─── LISTED RECORDS

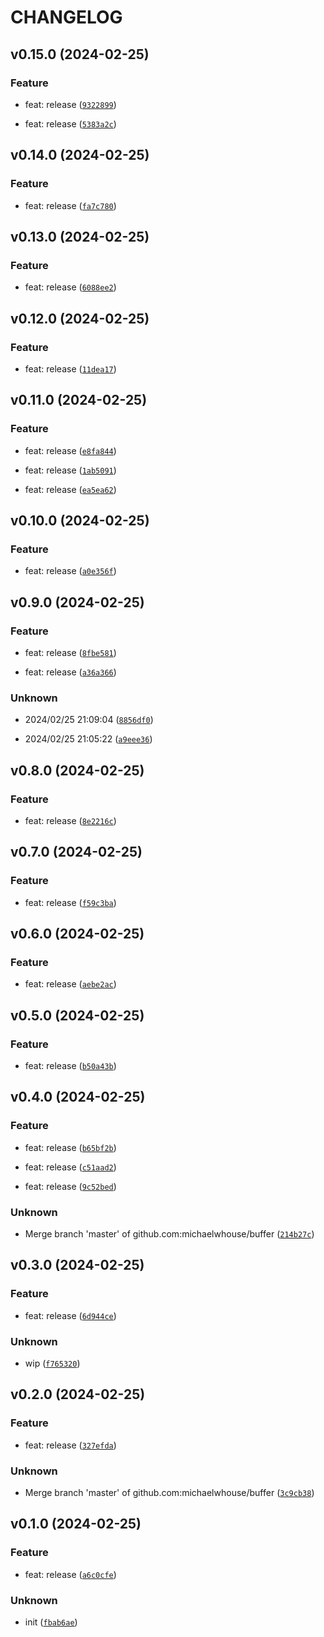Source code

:# CHANGELOG



## v0.15.0 (2024-02-25)

### Feature

* feat: release ([`9322899`](https://github.com/michaelwhouse/buffer/commit/9322899140621fcb83cede7b408e17a52e34564a))

* feat: release ([`5383a2c`](https://github.com/michaelwhouse/buffer/commit/5383a2c6410e26901198dc9903fef598e88ce2ee))


## v0.14.0 (2024-02-25)

### Feature

* feat: release ([`fa7c780`](https://github.com/michaelwhouse/buffer/commit/fa7c7804e36c6ed06c8327b138e4b65362d04d4e))


## v0.13.0 (2024-02-25)

### Feature

* feat: release ([`6088ee2`](https://github.com/michaelwhouse/buffer/commit/6088ee2a3705310c9a19d64d3864e40c65858fd6))


## v0.12.0 (2024-02-25)

### Feature

* feat: release ([`11dea17`](https://github.com/michaelwhouse/buffer/commit/11dea177101bcf83df684ef504b09742b025eb2c))


## v0.11.0 (2024-02-25)

### Feature

* feat: release ([`e8fa844`](https://github.com/michaelwhouse/buffer/commit/e8fa844629b9e06767986708c67e2f9c9b072606))

* feat: release ([`1ab5091`](https://github.com/michaelwhouse/buffer/commit/1ab50910b9afbfb5dcc059457d0ae23825a9176e))

* feat: release ([`ea5ea62`](https://github.com/michaelwhouse/buffer/commit/ea5ea626ff97b8771aee0af74b528bb2cb6eba4d))


## v0.10.0 (2024-02-25)

### Feature

* feat: release ([`a0e356f`](https://github.com/michaelwhouse/buffer/commit/a0e356f5b53821427ae27c9c7985aa9dca6b43f0))


## v0.9.0 (2024-02-25)

### Feature

* feat: release ([`8fbe581`](https://github.com/michaelwhouse/buffer/commit/8fbe5818f55d9caf8ac5dc6d17139263d84b6f06))

* feat: release ([`a36a366`](https://github.com/michaelwhouse/buffer/commit/a36a366d2e631f88287e4434998a52fa3d36a8d1))

### Unknown

* 2024/02/25 21:09:04 ([`8856df0`](https://github.com/michaelwhouse/buffer/commit/8856df06159a5fc370260d84561a4dc4ba3cad1b))

* 2024/02/25 21:05:22 ([`a9eee36`](https://github.com/michaelwhouse/buffer/commit/a9eee362483da93869efd3116b3b114778076c70))


## v0.8.0 (2024-02-25)

### Feature

* feat: release ([`8e2216c`](https://github.com/michaelwhouse/buffer/commit/8e2216c7dcdc431c2c3c2377113ef702e1924ce5))


## v0.7.0 (2024-02-25)

### Feature

* feat: release ([`f59c3ba`](https://github.com/michaelwhouse/buffer/commit/f59c3babed6f60a76d55b3081c42b9af4e40c7b3))


## v0.6.0 (2024-02-25)

### Feature

* feat: release ([`aebe2ac`](https://github.com/michaelwhouse/buffer/commit/aebe2ac74f082738750a7e361ef411b7ae56690a))


## v0.5.0 (2024-02-25)

### Feature

* feat: release ([`b50a43b`](https://github.com/michaelwhouse/buffer/commit/b50a43b16951065e3b96784d59a5e197f8f2be7e))


## v0.4.0 (2024-02-25)

### Feature

* feat: release ([`b65bf2b`](https://github.com/michaelwhouse/buffer/commit/b65bf2b33aca3c478ee3ef84599e67fc0b13cf0b))

* feat: release ([`c51aad2`](https://github.com/michaelwhouse/buffer/commit/c51aad285408e7478cea563e326317a4df524ff5))

* feat: release ([`9c52bed`](https://github.com/michaelwhouse/buffer/commit/9c52bedf814d25b6782ed9da51646a9f9426dc6f))

### Unknown

* Merge branch &#39;master&#39; of github.com:michaelwhouse/buffer ([`214b27c`](https://github.com/michaelwhouse/buffer/commit/214b27ca78f9550e3c0e297e41a867ffb691d7b1))


## v0.3.0 (2024-02-25)

### Feature

* feat: release ([`6d944ce`](https://github.com/michaelwhouse/buffer/commit/6d944ce05d2758ac7fe2996067b86ebc4a1f8844))

### Unknown

* wip ([`f765320`](https://github.com/michaelwhouse/buffer/commit/f7653207531557a95ecf16220d2c805882dd4bbf))


## v0.2.0 (2024-02-25)

### Feature

* feat: release ([`327efda`](https://github.com/michaelwhouse/buffer/commit/327efda0e7da854b90b2294d53e169ad1a4dd07b))

### Unknown

* Merge branch &#39;master&#39; of github.com:michaelwhouse/buffer ([`3c9cb38`](https://github.com/michaelwhouse/buffer/commit/3c9cb3889e9d5b73b53528b9fcc007868a25b95e))


## v0.1.0 (2024-02-25)

### Feature

* feat: release ([`a6c0cfe`](https://github.com/michaelwhouse/buffer/commit/a6c0cfe0df7cbeecd33b17fc6fbf538379da23c5))

### Unknown

* init ([`fbab6ae`](https://github.com/michaelwhouse/buffer/commit/fbab6ae750f25e80dbefb58f1338970e6d3352a3))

──────

▸ **TRY IT**
All lines with the word "branch" should be copied from the material above.

▸ **OUTPUT**
* Merge branch &#39;master&#39; of github.com:michaelwhouse/buffer ([`214b27c`](https://github.com/michaelwhouse/buffer/commit/214b27ca78f9550e3c0e297e41a867ffb691d7b1))
* Merge branch &#39;master&#39; of github.com:michaelwhouse/buffer ([`3c9cb38`](https://github.com/michaelwhouse/buffer/commit/3c9cb3889e9d5b73b53528b9fcc007868a25b95e))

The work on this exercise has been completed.